**Brief:**
Your job is to return every line in the data holding the string "miles".
━━━━━━━━━━
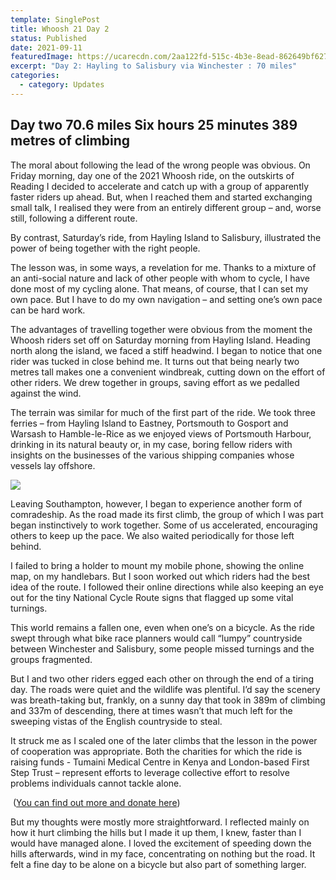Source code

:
 ```yaml
---
template: SinglePost
title: Whoosh 21 Day 2
status: Published
date: 2021-09-11
featuredImage: https://ucarecdn.com/2aa122fd-515c-4b3e-8ead-862649bf6279/-/crop/1280x547/0,0/-/preview/
excerpt: "Day 2: Hayling to Salisbury via Winchester : 70 miles"
categories:
  - category: Updates
---
```

## Day two 70.6 miles Six hours 25 minutes 389 metres of climbing

The moral about following the lead of the wrong people was obvious. On Friday morning, day one of the 2021 Whoosh ride, on the outskirts of Reading I decided to accelerate and catch up with a group of apparently faster riders up ahead. But, when I reached them and started exchanging small talk, I realised they were from an entirely different group – and, worse still, following a different route.

By contrast, Saturday’s ride, from Hayling Island to Salisbury, illustrated the power of being together with the right people.

The lesson was, in some ways, a revelation for me. Thanks to a mixture of an anti-social nature and lack of other people with whom to cycle, I have done most of my cycling alone. That means, of course, that I can set my own pace. But I have to do my own navigation – and setting one’s own pace can be hard work.

The advantages of travelling together were obvious from the moment the Whoosh riders set off on Saturday morning from Hayling Island. Heading north along the island, we faced a stiff headwind. I began to notice that one rider was tucked in close behind me. It turns out that being nearly two metres tall makes one a convenient windbreak, cutting down on the effort of other riders. We drew together in groups, saving effort as we pedalled against the wind.

The terrain was similar for much of the first part of the ride. We took three ferries – from Hayling Island to Eastney, Portsmouth to Gosport and Warsash to Hamble-le-Rice as we enjoyed views of Portsmouth Harbour, drinking in its natural beauty or, in my case, boring fellow riders with insights on the businesses of the various shipping companies whose vessels lay offshore.

![](https://ucarecdn.com/df40dc30-8d65-4e4b-9890-a9ea5da0f459/)

Leaving Southampton, however, I began to experience another form of comradeship. As the road made its first climb, the group of which I was part began instinctively to work together. Some of us accelerated, encouraging others to keep up the pace. We also waited periodically for those left behind.

I failed to bring a holder to mount my mobile phone, showing the online map, on my handlebars. But I soon worked out which riders had the best idea of the route. I followed their online directions while also keeping an eye out for the tiny National Cycle Route signs that flagged up some vital turnings.

This world remains a fallen one, even when one’s on a bicycle. As the ride swept through what bike race planners would call “lumpy” countryside between Winchester and Salisbury, some people missed turnings and the groups fragmented.

But I and two other riders egged each other on through the end of a tiring day. The roads were quiet and the wildlife was plentiful. I’d say the scenery was breath-taking but, frankly, on a sunny day that took in 389m of climbing and 337m of descending, there at times wasn’t that much left for the sweeping vistas of the English countryside to steal.

It struck me as I scaled one of the later climbs that the lesson in the power of cooperation was appropriate. Both the charities for which the ride is raising funds - Tumaini Medical Centre in Kenya and London-based First Step Trust – represent efforts to leverage collective effort to resolve problems individuals cannot tackle alone.

 ([You can find out more and donate here](https://www.whoosh.org.uk/posts/2021-fundraising/))

But my thoughts were mostly more straightforward. I reflected mainly on how it hurt climbing the hills but I made it up them, I knew, faster than I would have managed alone. I loved the excitement of speeding down the hills afterwards, wind in my face, concentrating on nothing but the road. It felt a fine day to be alone on a bicycle but also part of something larger.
━━━━━━━━━━
**Result of the exercise:**
excerpt: "Day 2: Hayling to Salisbury via Winchester : 70 miles"
## Day two 70.6 miles Six hours 25 minutes 389 metres of climbing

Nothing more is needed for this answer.